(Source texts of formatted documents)
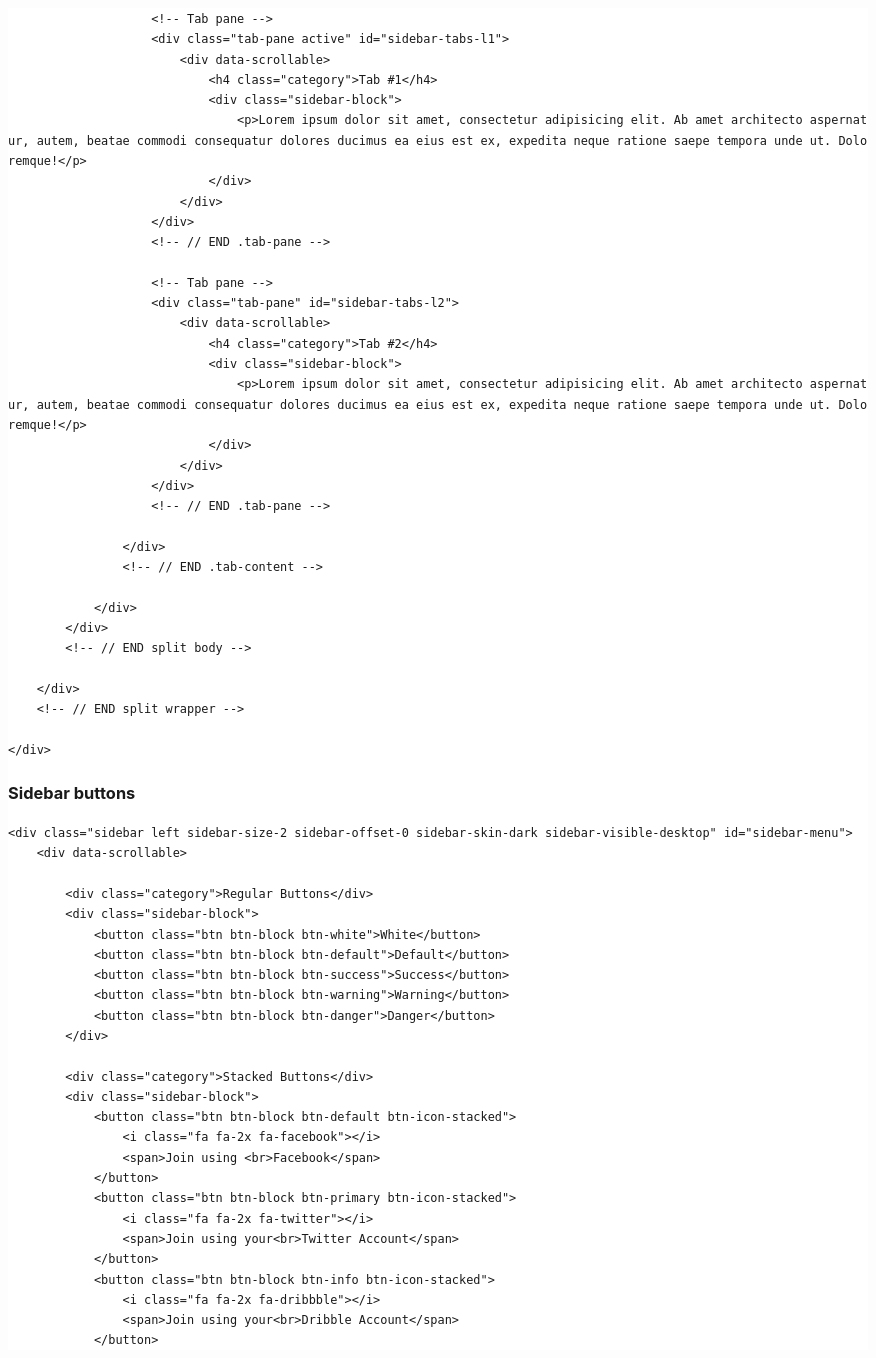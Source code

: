 						<!-- Tab pane -->
						<div class="tab-pane active" id="sidebar-tabs-l1">
							<div data-scrollable>
								<h4 class="category">Tab #1</h4>
								<div class="sidebar-block">
									<p>Lorem ipsum dolor sit amet, consectetur adipisicing elit. Ab amet architecto aspernatur, autem, beatae commodi consequatur dolores ducimus ea eius est ex, expedita neque ratione saepe tempora unde ut. Doloremque!</p>
								</div>
							</div>
						</div>
						<!-- // END .tab-pane -->
							
						<!-- Tab pane -->
						<div class="tab-pane" id="sidebar-tabs-l2">
							<div data-scrollable>
								<h4 class="category">Tab #2</h4>
								<div class="sidebar-block">
									<p>Lorem ipsum dolor sit amet, consectetur adipisicing elit. Ab amet architecto aspernatur, autem, beatae commodi consequatur dolores ducimus ea eius est ex, expedita neque ratione saepe tempora unde ut. Doloremque!</p>
								</div>
							</div>
						</div>
						<!-- // END .tab-pane -->
							
					</div>
					<!-- // END .tab-content -->
						
				</div>
			</div>
			<!-- // END split body -->
				
		</div>
		<!-- // END split wrapper -->
		
	</div>

### Sidebar buttons

	<div class="sidebar left sidebar-size-2 sidebar-offset-0 sidebar-skin-dark sidebar-visible-desktop" id="sidebar-menu">
		<div data-scrollable>

			<div class="category">Regular Buttons</div>
			<div class="sidebar-block">
				<button class="btn btn-block btn-white">White</button>
				<button class="btn btn-block btn-default">Default</button>
				<button class="btn btn-block btn-success">Success</button>
				<button class="btn btn-block btn-warning">Warning</button>
				<button class="btn btn-block btn-danger">Danger</button>
			</div>

			<div class="category">Stacked Buttons</div>
			<div class="sidebar-block">
				<button class="btn btn-block btn-default btn-icon-stacked">
					<i class="fa fa-2x fa-facebook"></i> 
					<span>Join using <br>Facebook</span>
				</button>
				<button class="btn btn-block btn-primary btn-icon-stacked">
					<i class="fa fa-2x fa-twitter"></i> 
					<span>Join using your<br>Twitter Account</span>
				</button>
				<button class="btn btn-block btn-info btn-icon-stacked">
					<i class="fa fa-2x fa-dribbble"></i> 
					<span>Join using your<br>Dribble Account</span>
				</button>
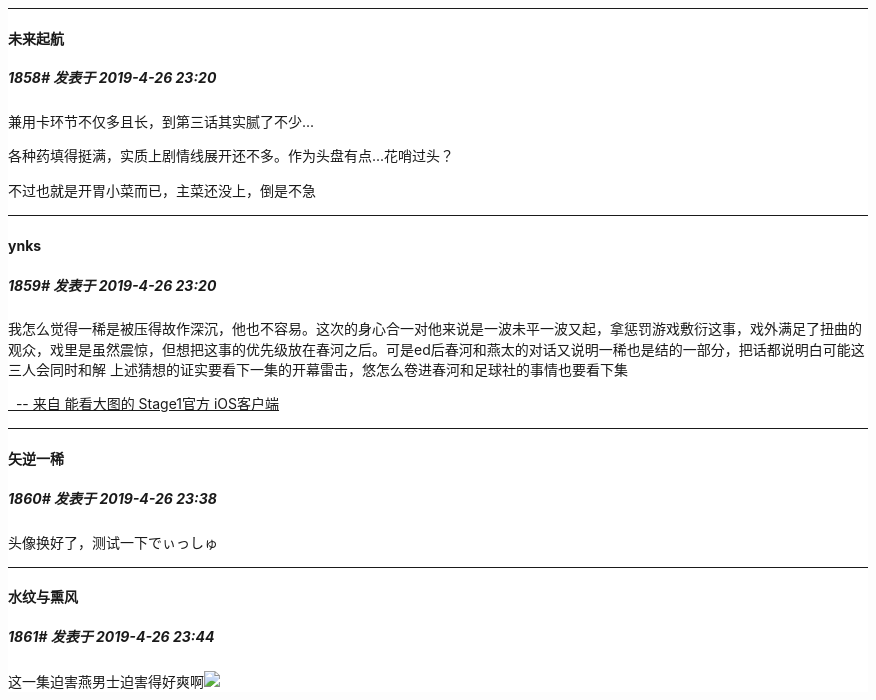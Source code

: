 

-----

####  未来起航  
##### 1858#       发表于 2019-4-26 23:20




兼用卡环节不仅多且长，到第三话其实腻了不少...

各种药填得挺满，实质上剧情线展开还不多。作为头盘有点...花哨过头？


不过也就是开胃小菜而已，主菜还没上，倒是不急







-----

####  ynks  
##### 1859#       发表于 2019-4-26 23:20




我怎么觉得一稀是被压得故作深沉，他也不容易。这次的身心合一对他来说是一波未平一波又起，拿惩罚游戏敷衍这事，戏外满足了扭曲的观众，戏里是虽然震惊，但想把这事的优先级放在春河之后。可是ed后春河和燕太的对话又说明一稀也是结的一部分，把话都说明白可能这三人会同时和解
上述猜想的证实要看下一集的开幕雷击，悠怎么卷进春河和足球社的事情也要看下集

[  -- 来自 能看大图的 Stage1官方 iOS客户端](https://itunes.apple.com/fi/app/saraba1st/id1221237470?mt=8)







-----

####  矢逆一稀  
##### 1860#       发表于 2019-4-26 23:38




头像换好了，测试一下でぃっしゅ







-----

####  水纹与熏风  
##### 1861#       发表于 2019-4-26 23:44




这一集迫害燕男士迫害得好爽啊<img src="https://static.saraba1st.com/image/smiley/face2017/045.png" referrerpolicy="no-referrer">
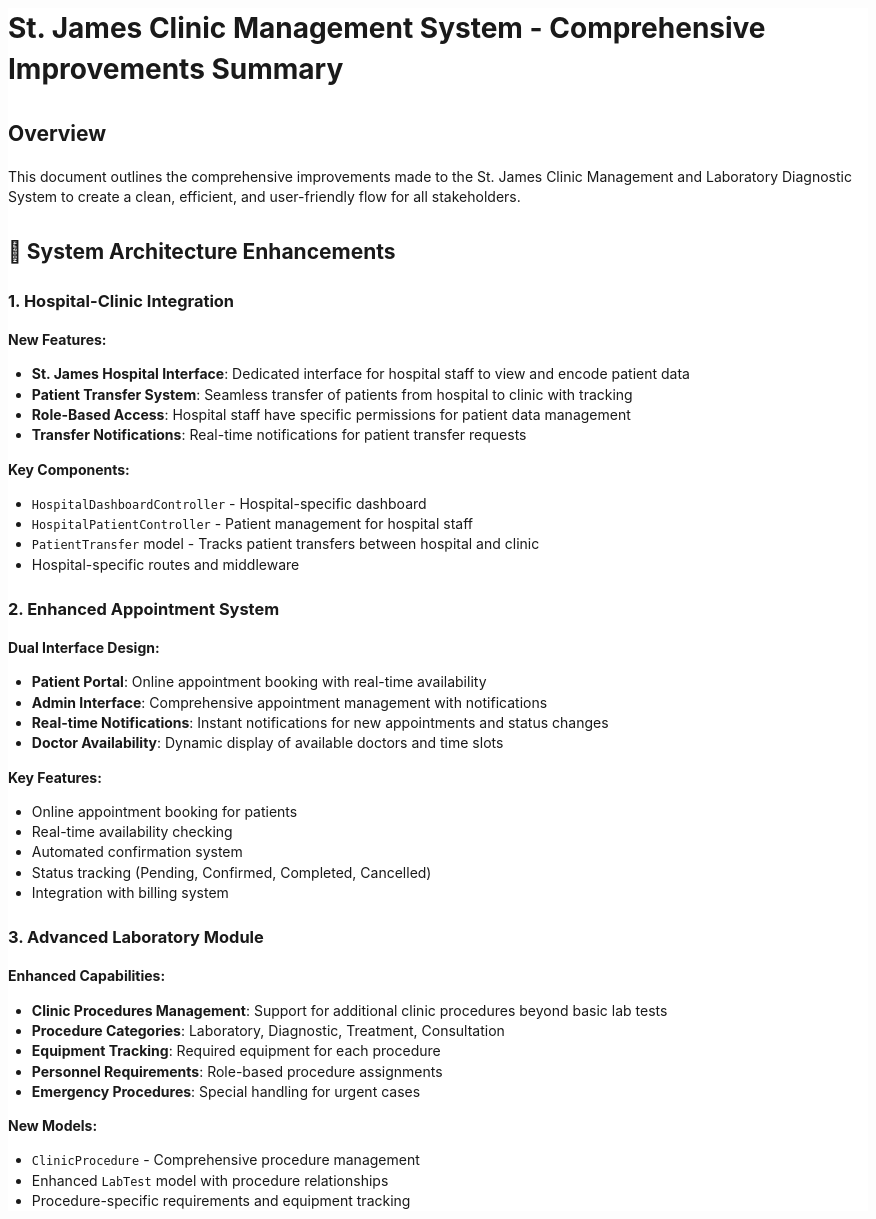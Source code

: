 # St. James Clinic Management System - Comprehensive Improvements Summary

## Overview
This document outlines the comprehensive improvements made to the St. James Clinic Management and Laboratory Diagnostic System to create a clean, efficient, and user-friendly flow for all stakeholders.

## 🏥 System Architecture Enhancements

### 1. Hospital-Clinic Integration
**New Features:**
- **St. James Hospital Interface**: Dedicated interface for hospital staff to view and encode patient data
- **Patient Transfer System**: Seamless transfer of patients from hospital to clinic with tracking
- **Role-Based Access**: Hospital staff have specific permissions for patient data management
- **Transfer Notifications**: Real-time notifications for patient transfer requests

**Key Components:**
- `HospitalDashboardController` - Hospital-specific dashboard
- `HospitalPatientController` - Patient management for hospital staff
- `PatientTransfer` model - Tracks patient transfers between hospital and clinic
- Hospital-specific routes and middleware

### 2. Enhanced Appointment System
**Dual Interface Design:**
- **Patient Portal**: Online appointment booking with real-time availability
- **Admin Interface**: Comprehensive appointment management with notifications
- **Real-time Notifications**: Instant notifications for new appointments and status changes
- **Doctor Availability**: Dynamic display of available doctors and time slots

**Key Features:**
- Online appointment booking for patients
- Real-time availability checking
- Automated confirmation system
- Status tracking (Pending, Confirmed, Completed, Cancelled)
- Integration with billing system

### 3. Advanced Laboratory Module
**Enhanced Capabilities:**
- **Clinic Procedures Management**: Support for additional clinic procedures beyond basic lab tests
- **Procedure Categories**: Laboratory, Diagnostic, Treatment, Consultation
- **Equipment Tracking**: Required equipment for each procedure
- **Personnel Requirements**: Role-based procedure assignments
- **Emergency Procedures**: Special handling for urgent cases

**New Models:**
- `ClinicProcedure` - Comprehensive procedure management
- Enhanced `LabTest` model with procedure relationships
- Procedure-specific requirements and equipment tracking
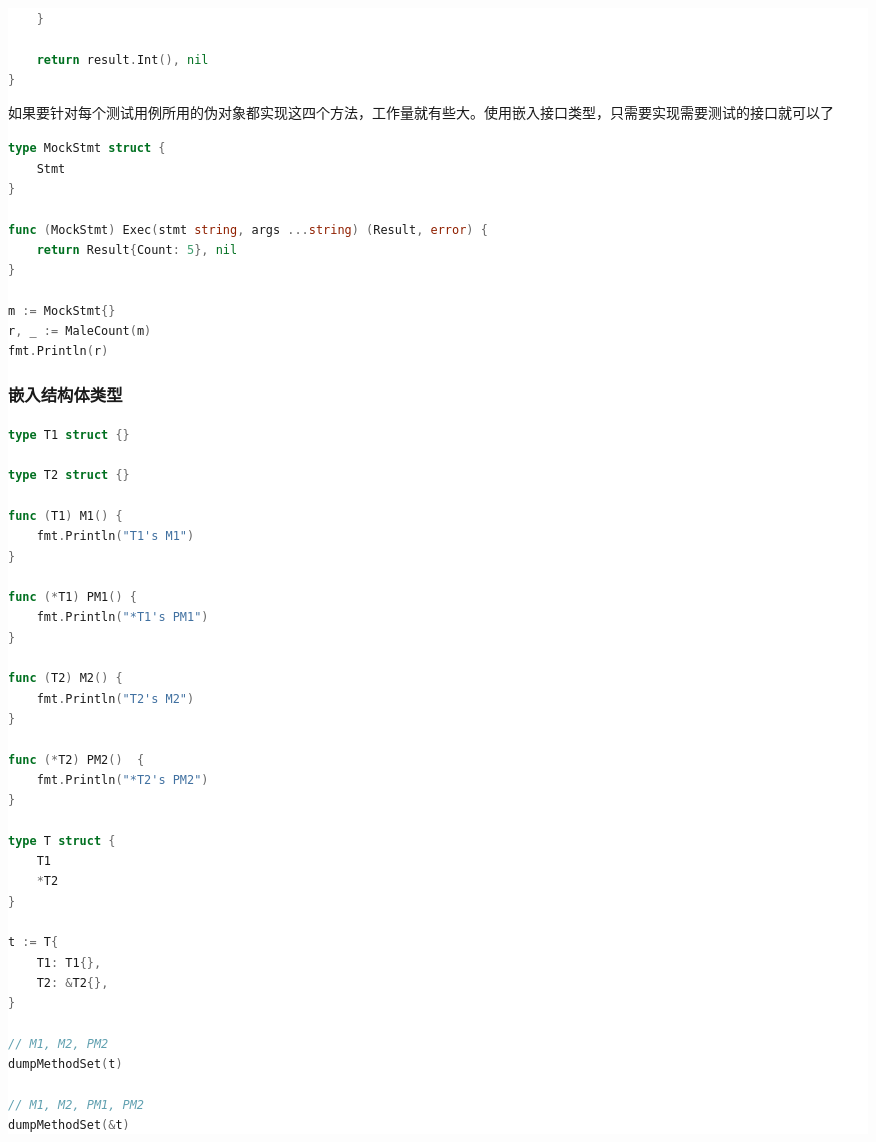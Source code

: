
 ```go
	}

	return result.Int(), nil
}
```

如果要针对每个测试用例所用的伪对象都实现这四个方法，工作量就有些大。使用嵌入接口类型，只需要实现需要测试的接口就可以了

```go
type MockStmt struct {
	Stmt
}

func (MockStmt) Exec(stmt string, args ...string) (Result, error) {
	return Result{Count: 5}, nil
}

m := MockStmt{}
r, _ := MaleCount(m)
fmt.Println(r)
```

### 嵌入结构体类型

```go
type T1 struct {}

type T2 struct {}

func (T1) M1() {
	fmt.Println("T1's M1")
}

func (*T1) PM1() {
	fmt.Println("*T1's PM1")
}

func (T2) M2() {
	fmt.Println("T2's M2")
}

func (*T2) PM2()  {
	fmt.Println("*T2's PM2")
}

type T struct {
	T1
	*T2
}

t := T{
    T1: T1{},
    T2: &T2{},
}

// M1, M2, PM2
dumpMethodSet(t)

// M1, M2, PM1, PM2
dumpMethodSet(&t)
```

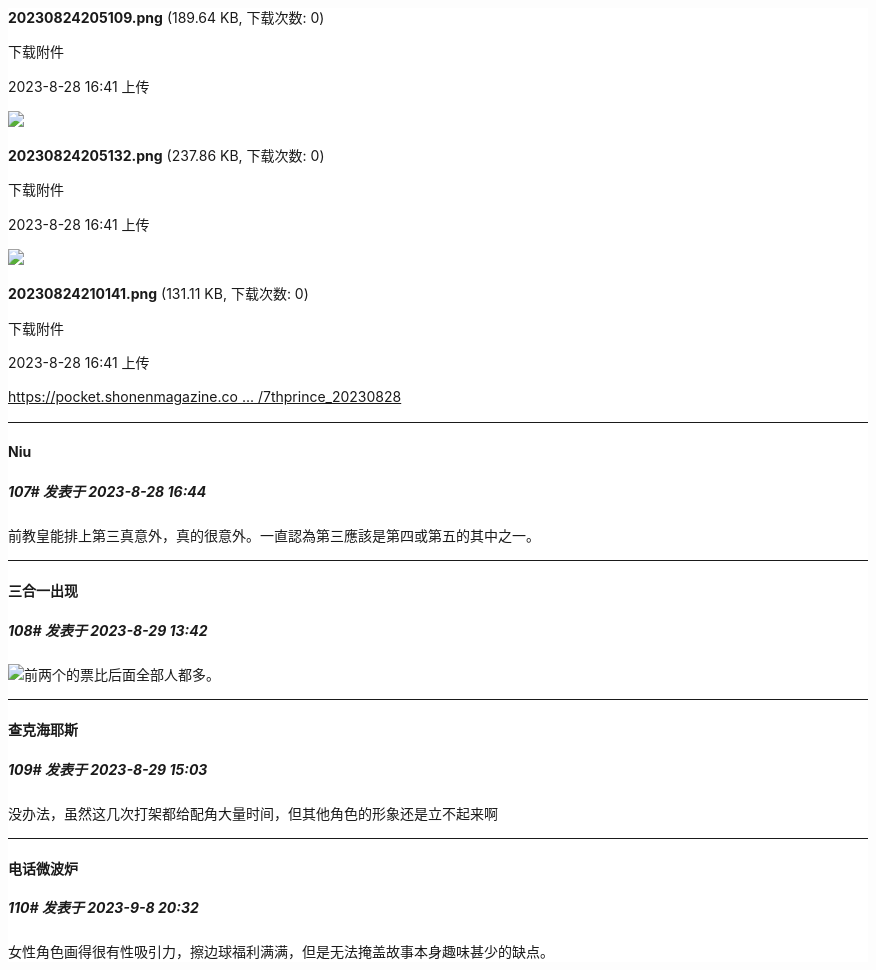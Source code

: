 <strong>20230824205109.png</strong> (189.64 KB, 下载次数: 0)

下载附件

2023-8-28 16:41 上传

<img src="https://img.saraba1st.com/forum/202308/28/164128savrw2zzkzdk7bdb.png" referrerpolicy="no-referrer">

<strong>20230824205132.png</strong> (237.86 KB, 下载次数: 0)

下载附件

2023-8-28 16:41 上传

<img src="https://img.saraba1st.com/forum/202308/28/164129o0geoxi0a4ox4ex4.png" referrerpolicy="no-referrer">

<strong>20230824210141.png</strong> (131.11 KB, 下载次数: 0)

下载附件

2023-8-28 16:41 上传

[https://pocket.shonenmagazine.co ... /7thprince_20230828](https://pocket.shonenmagazine.com/article/entry/7thprince_20230828)

*****

####  Niu  
##### 107#       发表于 2023-8-28 16:44

前教皇能排上第三真意外，真的很意外。一直認為第三應該是第四或第五的其中之一。


*****

####  三合一出现  
##### 108#       发表于 2023-8-29 13:42

<img src="https://static.saraba1st.com/image/smiley/face2017/067.png" referrerpolicy="no-referrer">前两个的票比后面全部人都多。


*****

####  查克海耶斯  
##### 109#       发表于 2023-8-29 15:03

没办法，虽然这几次打架都给配角大量时间，但其他角色的形象还是立不起来啊

*****

####  电话微波炉  
##### 110#       发表于 2023-9-8 20:32

女性角色画得很有性吸引力，擦边球福利满满，但是无法掩盖故事本身趣味甚少的缺点。


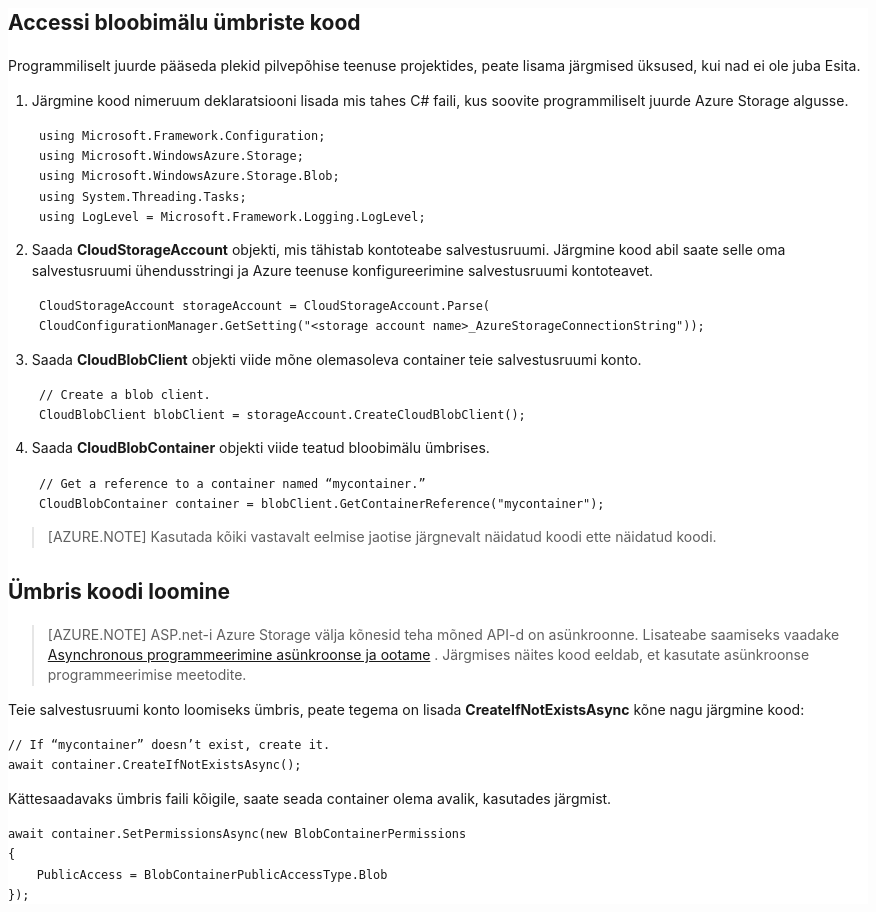## <a name="access-blob-containers-in-code"></a>Accessi bloobimälu ümbriste kood

Programmiliselt juurde pääseda plekid pilvepõhise teenuse projektides, peate lisama järgmised üksused, kui nad ei ole juba Esita.

1. Järgmine kood nimeruum deklaratsiooni lisada mis tahes C# faili, kus soovite programmiliselt juurde Azure Storage algusse.

        using Microsoft.Framework.Configuration;
        using Microsoft.WindowsAzure.Storage;
        using Microsoft.WindowsAzure.Storage.Blob;
        using System.Threading.Tasks;
        using LogLevel = Microsoft.Framework.Logging.LogLevel;

2. Saada **CloudStorageAccount** objekti, mis tähistab kontoteabe salvestusruumi. Järgmine kood abil saate selle oma salvestusruumi ühendusstringi ja Azure teenuse konfigureerimine salvestusruumi kontoteavet.

        CloudStorageAccount storageAccount = CloudStorageAccount.Parse(
        CloudConfigurationManager.GetSetting("<storage account name>_AzureStorageConnectionString"));

3. Saada **CloudBlobClient** objekti viide mõne olemasoleva container teie salvestusruumi konto.

        // Create a blob client.
        CloudBlobClient blobClient = storageAccount.CreateCloudBlobClient();

4. Saada **CloudBlobContainer** objekti viide teatud bloobimälu ümbrises.

        // Get a reference to a container named “mycontainer.”
        CloudBlobContainer container = blobClient.GetContainerReference("mycontainer");

> [AZURE.NOTE] Kasutada kõiki vastavalt eelmise jaotise järgnevalt näidatud koodi ette näidatud koodi.

## <a name="create-a-container-in-code"></a>Ümbris koodi loomine

> [AZURE.NOTE] ASP.net-i Azure Storage välja kõnesid teha mõned API-d on asünkroonne. Lisateabe saamiseks vaadake [Asynchronous programmeerimine asünkroonse ja ootame](http://msdn.microsoft.com/library/hh191443.aspx) . Järgmises näites kood eeldab, et kasutate asünkroonse programmeerimise meetodite.

Teie salvestusruumi konto loomiseks ümbris, peate tegema on lisada **CreateIfNotExistsAsync** kõne nagu järgmine kood:

    // If “mycontainer” doesn’t exist, create it.
    await container.CreateIfNotExistsAsync();


Kättesaadavaks ümbris faili kõigile, saate seada container olema avalik, kasutades järgmist.

    await container.SetPermissionsAsync(new BlobContainerPermissions
    {
        PublicAccess = BlobContainerPublicAccessType.Blob
    });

Aim of the exercise:
Return only the lines of the records in which the string "struct" appears.

Answer to this task:
type MockStmt struct {
type T1 struct {}
type T2 struct {}
type T struct {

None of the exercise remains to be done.